■ EXERCISE OBJECTIVE:
The output must contain exactly the lines from the top of the listing below through the line containing "那她们的目标呢，是事业有成的", and no pictures.

■ DATA EXTRACT:
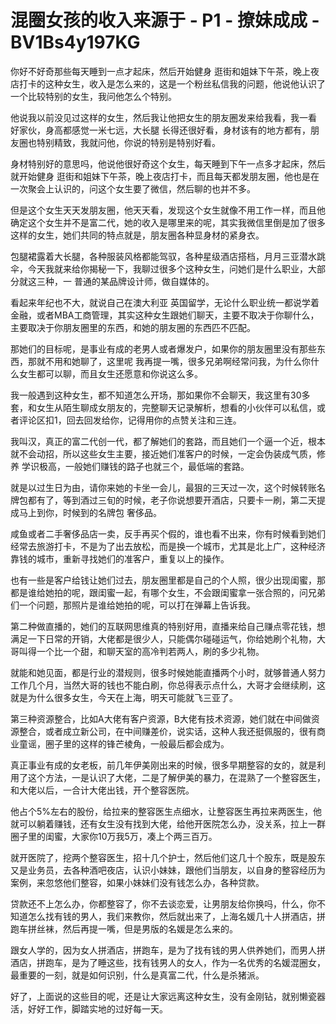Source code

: # 混圈女孩的收入来源于 - P1 - 撩妹成成 - BV1Bs4y197KG

你好不好奇那些每天睡到一点才起床，然后开始健身 逛街和姐妹下午茶，晚上夜店打卡的这种女生，收入是怎么来的，这是一个粉丝私信我的问题，他说他认识了一个比较特别的女生，我问他怎么个特别。

他说我以前没见过这样的女生，然后我让他把女生的朋友圈发来给我看，我一看 好家伙，身高都感觉一米七远，大长腿 长得还很好看，身材该有的地方都有，朋友圈也特别精致，我就问他，你说的特别是特别好看。

身材特别好的意思吗，他说他很好奇这个女生，每天睡到下午一点多才起床，然后就开始健身 逛街和姐妹下午茶，晚上夜店打卡，而且每天都发朋友圈，他也是在一次聚会上认识的，问这个女生要了微信，然后聊的也并不多。

但是这个女生天天发朋友圈，他天天看，发现这个女生就像不用工作一样，而且他确定这个女生并不是富二代，她的收入是哪里来的呢，其实我微信里倒是加了很多这样的女生，她们共同的特点就是，朋友圈各种显身材的紧身衣。

包腿裙露着大长腿，各种服装风格都能驾驭，各种星级酒店搭档，月月三亚潜水跳伞，今天我就来给你揭秘一下，我聊过很多个这种女生，问她们是什么职业，大部分就这三种，一 普通的某品牌设计师，做自媒体的。

看起来年纪也不大，就说自己在澳大利亚 英国留学，无论什么职业统一都说学着金融，或者MBA工商管理，其实这种女生跟她们聊天，主要不取决于你聊什么，主要取决于你朋友圈里的东西，和她的朋友圈的东西匹不匹配。

那她们的目标呢，是事业有成的老男人或者爆发户，如果你的朋友圈里没有那些东西，那就不用和她聊了，这里呢 我再提一嘴，很多兄弟啊经常问我，为什么你什么女生都可以聊，而且女生还愿意和你说这么多。

我一般遇到这种女生，都不知道怎么开场，那如果你不会聊天，我这里有30多套，和女生从陌生聊成女朋友的，完整聊天记录解析，想看的小伙伴可以私信，或者评论区扣1，回去回发给你，记得用你的点赞关注和三连。

我叫汉，真正的富二代创一代，都了解她们的套路，而且她们一个逼一个近，根本就不会动招，所以这些女生主要，接近她们准客户的时候，一定会伪装成气质，修养 学识极高，一般她们赚钱的路子也就三个，最低端的套路。

就是以过生日为由，请你来她的卡坐一会儿，最狠的三天过一次，这个时候转账名牌包都有了，等到酒过三旬的时候，老子你说想要开酒店，只要卡一刷，第二天提成马上到你，时候到的名牌包 奢侈品。

咸鱼或者二手奢侈品店一卖，反手再买个假的，谁也看不出来，你有时候看到她们经常去旅游打卡，不是为了出去放松，而是换一个城市，尤其是北上广，这种经济靠钱的城市，重新寻找她们的准客户，重复以上的操作。

也有一些是客户给钱让她们过去，朋友圈里都是自己的个人照，很少出现闺蜜，那都是谁给她拍的呢，跟闺蜜一起，有哪个女生，不会跟闺蜜拿一张合照的，问兄弟们一个问题，那照片是谁给她拍的呢，可以打在弹幕上告诉我。

第二种做直播的，她们的互联网思维真的特别好用，直播来给自己赚点零花钱，想满足一下日常的开销，大佬都是很少人，只能偶尔碰碰运气，你给她刷个礼物，大哥叫得一个比一个甜，和聊天室的高冷判若两人，刷的多少礼物。

就能和她见面，都是行业的潜规则，很多时候她能直播两个小时，就够普通人努力工作几个月，当然大哥的钱也不能白刷，你总得表示点什么，大哥才会继续刷，这就是为什么很多女生，今天在上海，明天可能就飞三亚了。

第三种资源整合，比如A大佬有客户资源，B大佬有技术资源，她们就在中间做资源整合，或者成立新公司，在中间赚差价，说实话，这种人我还挺佩服的，很有商业童谣，圈子里的这样的锋芒棱角，一般最后都会成为。

真正事业有成的女老板，前几年伊美刚出来的时候，很多早期整容的女的，就是利用了这个方法，一是认识了大佬，二是了解伊美的暴力，在混熟了一个整容医生，和大佬以后，一合计大佬出钱，开个整容医院。

他占个5%左右的股份，给拉来的整容医生点细水，让整容医生再拉来两医生，他就可以躺着赚钱，还有女生没有找到大佬，给他开医院怎么办，没关系，拉上一群圈子里的闺蜜，大家你10万我5万，凑上个两三百万。

就开医院了，挖两个整容医生，招十几个护士，然后他们这几十个股东，既是股东又是业务员，去各种酒吧夜店，认识小妹妹，跟他们当朋友，以自身的整容经历为案例，来忽悠他们整容，如果小妹妹们没有钱怎么办，各种贷款。

贷款还不上怎么办，你都整容了，你不去谈恋爱，让男朋友给你换吗，什么，你不知道怎么找有钱的男人，我们来教你，然后就出来了，上海名媛几十人拼酒店，拼跑车拼丝袜，然后再提一嘴，但是男版的名媛是怎么来的。

跟女人学的，因为女人拼酒店，拼跑车，是为了找有钱的男人供养她们，而男人拼酒店，拼跑车，是为了睡这些，找有钱男人的女人，作为一名优秀的名媛混圈女，最重要的一刻，就是如何识别，什么是真富二代，什么是杀猪派。

好了，上面说的这些目的呢，还是让大家远离这种女生，没有金刚钻，就别懒瓷器活，好好工作，脚踏实地的过好每一天。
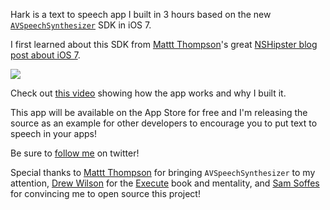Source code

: Hark is a text to speech app I built in 3 hours based on the new [`AVSpeechSynthesizer`](https://developer.apple.com/library/ios/documentation/AVFoundation/Reference/AVSpeechSynthesizer_Ref/Reference/Reference.html) SDK in iOS 7.

I first learned about this SDK from [Mattt Thompson](https://twitter.com/mattt)'s great [NSHipster blog post about iOS 7](nshipster.com/ios7).

![](https://raw.github.com/kgn/Hark/master/screen.png)

Check out [this video](https://vimeo.com/75465205) showing how the app works and why I built it.

This app will be available on the App Store for free and I'm releasing the source as an example for other developers to encourage you to put text to speech in your apps!

Be sure to [follow me](https://twitter.com/iamkgn) on twitter!

Special thanks to [Mattt Thompson](https://twitter.com/mattt) for bringing `AVSpeechSynthesizer` to my attention, [Drew Wilson](https://twitter.com/drewwilson) for the [Execute](http://executebook.com) book and mentality, and [Sam Soffes](https://twitter.com/soffes) for convincing me to open source this project!
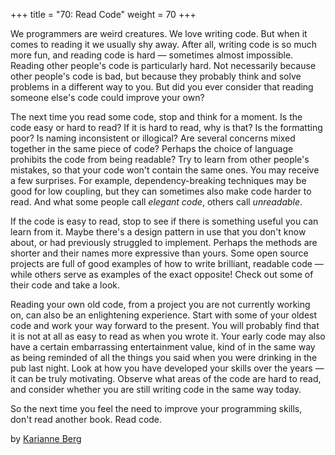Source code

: +++
title = "70: Read Code"
weight = 70
+++

We programmers are weird creatures. We love writing code. But when it comes to reading it we usually shy away. After all, writing code is so much more fun, and reading code is hard — sometimes almost impossible. Reading other people's code is particularly hard. Not necessarily because other people's code is bad, but because they probably think and solve problems in a different way to you. But did you ever consider that reading someone else's code could improve your own?

The next time you read some code, stop and think for a moment. Is the code easy or hard to read? If it is hard to read, why is that? Is the formatting poor? Is naming inconsistent or illogical? Are several concerns mixed together in the same piece of code? Perhaps the choice of language prohibits the code from being readable? Try to learn from other people's mistakes, so that your code won't contain the same ones. You may receive a few surprises. For example, dependency-breaking techniques may be good for low coupling, but they can sometimes also make code harder to read. And what some people call *elegant code*, others call *unreadable*.

If the code is easy to read, stop to see if there is something useful you can learn from it. Maybe there's a design pattern in use that you don't know about, or had previously struggled to implement. Perhaps the methods are shorter and their names more expressive than yours. Some open source projects are full of good examples of how to write brilliant, readable code — while others serve as examples of the exact opposite! Check out some of their code and take a look.

Reading your own old code, from a project you are not currently working on, can also be an enlightening experience. Start with some of your oldest code and work your way forward to the present. You will probably find that it is not at all as easy to read as when you wrote it. Your early code may also have a certain embarrassing entertainment value, kind of in the same way as being reminded of all the things you said when you were drinking in the pub last night. Look at how you have developed your skills over the years — it can be truly motivating. Observe what areas of the code are hard to read, and consider whether you are still writing code in the same way today.

So the next time you feel the need to improve your programming skills, don't read another book. Read code.

by [Karianne Berg](http://programmer.97things.oreilly.com/wiki/index.php/Karianne_Berg)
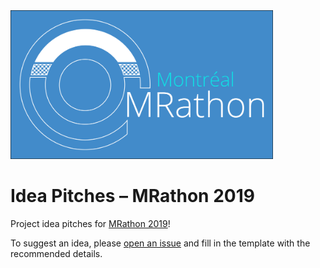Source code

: <img src="https://github.com/mrathon/idea-pitches/blob/master/imgs/logo.png" width="420">

# Idea Pitches – MRathon 2019
Project idea pitches for [MRathon 2019](https://mrathon.github.io/)!

To suggest an idea, please [open an issue](https://github.com/mrathon/idea-pitches/issues/new/choose) and fill in the template with the recommended details.
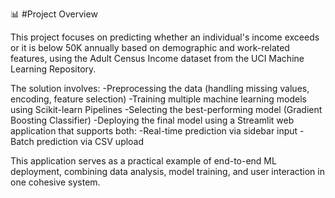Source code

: 📊 #Project Overview

This project focuses on predicting whether an individual's income exceeds or it is below 50K annually based on demographic and work-related features, using the Adult Census Income dataset from the UCI Machine Learning Repository.

The solution involves:
-Preprocessing the data (handling missing values, encoding, feature selection)
-Training multiple machine learning models using Scikit-learn Pipelines
-Selecting the best-performing model (Gradient Boosting Classifier)
-Deploying the final model using a Streamlit web application that supports both:
-Real-time prediction via sidebar input
-Batch prediction via CSV upload

This application serves as a practical example of end-to-end ML deployment, combining data analysis, model training, and user interaction in one cohesive system.
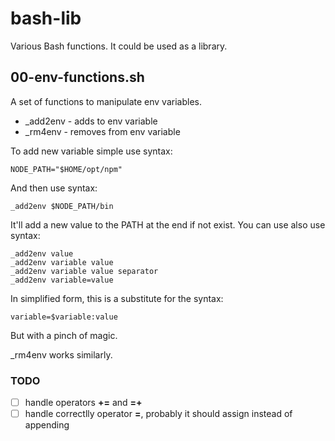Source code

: # bash-lib

Various Bash functions. It could be used as a library.

## 00-env-functions.sh

A set of functions to manipulate env variables.

* _add2env - adds to env variable
* _rm4env  - removes from env variable

To add new variable simple use syntax:

    NODE_PATH="$HOME/opt/npm"

And then use syntax:

    _add2env $NODE_PATH/bin

It'll add a new value to the PATH at the end if not exist. You can use also use
syntax:

    _add2env value
    _add2env variable value
    _add2env variable value separator
    _add2env variable=value

In simplified form, this is a substitute for the syntax:

    variable=$variable:value

But with a pinch of magic.

_rm4env works similarly.

### TODO

- [ ] handle operators **+=** and **=+**
- [ ] handle correctlly operator **=**, probably it should assign instead of appending
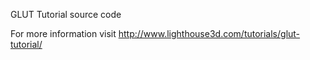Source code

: GLUT Tutorial source code

For more information visit http://www.lighthouse3d.com/tutorials/glut-tutorial/

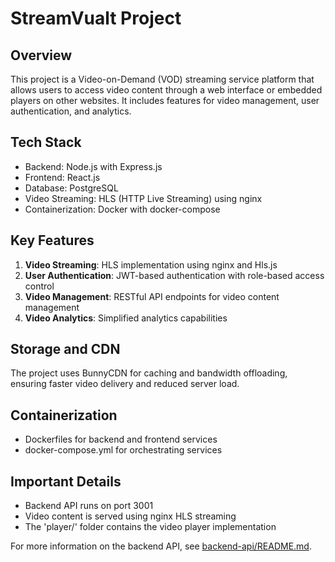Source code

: # StreamVualt Project

## Overview
This project is a Video-on-Demand (VOD) streaming service platform that allows users to access video content through a web interface or embedded players on other websites. It includes features for video management, user authentication, and analytics.

## Tech Stack
- Backend: Node.js with Express.js
- Frontend: React.js
- Database: PostgreSQL
- Video Streaming: HLS (HTTP Live Streaming) using nginx
- Containerization: Docker with docker-compose

## Key Features
1. **Video Streaming**: HLS implementation using nginx and Hls.js
2. **User Authentication**: JWT-based authentication with role-based access control
3. **Video Management**: RESTful API endpoints for video content management
4. **Video Analytics**: Simplified analytics capabilities

## Storage and CDN
The project uses BunnyCDN for caching and bandwidth offloading, ensuring faster video delivery and reduced server load.

## Containerization
- Dockerfiles for backend and frontend services
- docker-compose.yml for orchestrating services

## Important Details
- Backend API runs on port 3001
- Video content is served using nginx HLS streaming
- The 'player/' folder contains the video player implementation

For more information on the backend API, see [backend-api/README.md](backend-api/README.md).
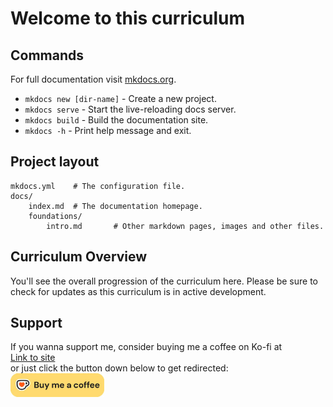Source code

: # Welcome to this curriculum

## Commands

For full documentation visit [mkdocs.org](https://www.mkdocs.org).

- `mkdocs new [dir-name]` - Create a new project.
- `mkdocs serve` - Start the live-reloading docs server.
- `mkdocs build` - Build the documentation site.
- `mkdocs -h` - Print help message and exit.

## Project layout

    mkdocs.yml    # The configuration file.
    docs/
        index.md  # The documentation homepage.
        foundations/
            intro.md       # Other markdown pages, images and other files.

## Curriculum Overview

You'll see the overall progression of the curriculum here.
Please be sure to check for updates as this curriculum is in active development.

## Support

If you wanna support me, consider buying me a coffee on Ko-fi at<br /><a href="https://ko-fi.com/djblackberry64">Link to site</a><br /> or just click the button down below to get redirected:<br />
<a href="https://ko-fi.com/djblackberry64"><img src="./assets/img/Ko-Fi.jpg" width="150"></a>

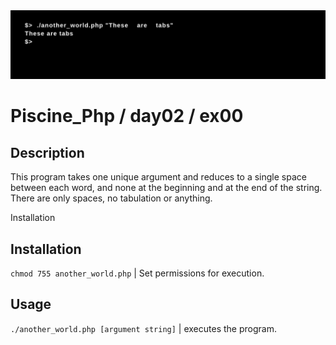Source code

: <img src="../../resources/images/another_world.png" width="1200">

# Piscine_Php / day02 / ex00

## Description
This program takes one unique argument and reduces to a single space between each word, and none at the beginning and at the end of the string. There are only spaces, no tabulation or anything.

Installation

## Installation
`chmod 755 another_world.php` | Set permissions for execution.

## Usage
`./another_world.php [argument string]` | executes the program.
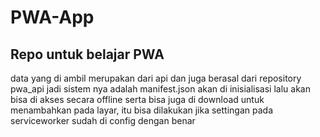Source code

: # PWA-App

## Repo untuk belajar PWA

data yang di ambil merupakan dari api dan juga berasal dari repository pwa_api
jadi sistem nya adalah manifest.json akan di inisialisasi lalu akan bisa di akses secara offline
serta bisa juga di download untuk menambahkan pada layar, itu bisa dilakukan jika settingan
pada serviceworker sudah di config dengan benar

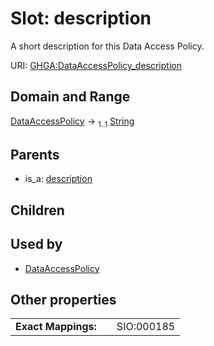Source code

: 
# Slot: description


A short description for this Data Access Policy.

URI: [GHGA:DataAccessPolicy_description](https://w3id.org/GHGA/DataAccessPolicy_description)


## Domain and Range

[DataAccessPolicy](DataAccessPolicy.md) &#8594;  <sub>1..1</sub> [String](types/String.md)

## Parents

 *  is_a: [description](description.md)

## Children


## Used by

 * [DataAccessPolicy](DataAccessPolicy.md)

## Other properties

|  |  |  |
| --- | --- | --- |
| **Exact Mappings:** | | SIO:000185 |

■ ANSWER TO THIS PROBLEM:
Source code

: # 混圈女孩的收入来源于 - P1 - 撩妹成成 - BV1Bs4y197KG

你好不好奇那些每天睡到一点才起床，然后开始健身 逛街和姐妹下午茶，晚上夜店打卡的这种女生，收入是怎么来的，这是一个粉丝私信我的问题，他说他认识了一个比较特别的女生，我问他怎么个特别。

他说我以前没见过这样的女生，然后我让他把女生的朋友圈发来给我看，我一看 好家伙，身高都感觉一米七远，大长腿 长得还很好看，身材该有的地方都有，朋友圈也特别精致，我就问他，你说的特别是特别好看。

身材特别好的意思吗，他说他很好奇这个女生，每天睡到下午一点多才起床，然后就开始健身 逛街和姐妹下午茶，晚上夜店打卡，而且每天都发朋友圈，他也是在一次聚会上认识的，问这个女生要了微信，然后聊的也并不多。

但是这个女生天天发朋友圈，他天天看，发现这个女生就像不用工作一样，而且他确定这个女生并不是富二代，她的收入是哪里来的呢，其实我微信里倒是加了很多这样的女生，她们共同的特点就是，朋友圈各种显身材的紧身衣。

包腿裙露着大长腿，各种服装风格都能驾驭，各种星级酒店搭档，月月三亚潜水跳伞，今天我就来给你揭秘一下，我聊过很多个这种女生，问她们是什么职业，大部分就这三种，一 普通的某品牌设计师，做自媒体的。

看起来年纪也不大，就说自己在澳大利亚 英国留学，无论什么职业统一都说学着金融，或者MBA工商管理，其实这种女生跟她们聊天，主要不取决于你聊什么，主要取决于你朋友圈里的东西，和她的朋友圈的东西匹不匹配。

那她们的目标呢，是事业有成的老男人或者爆发户，如果你的朋友圈里没有那些东西，那就不用和她聊了，这里呢 我再提一嘴，很多兄弟啊经常问我，为什么你什么女生都可以聊，而且女生还愿意和你说这么多。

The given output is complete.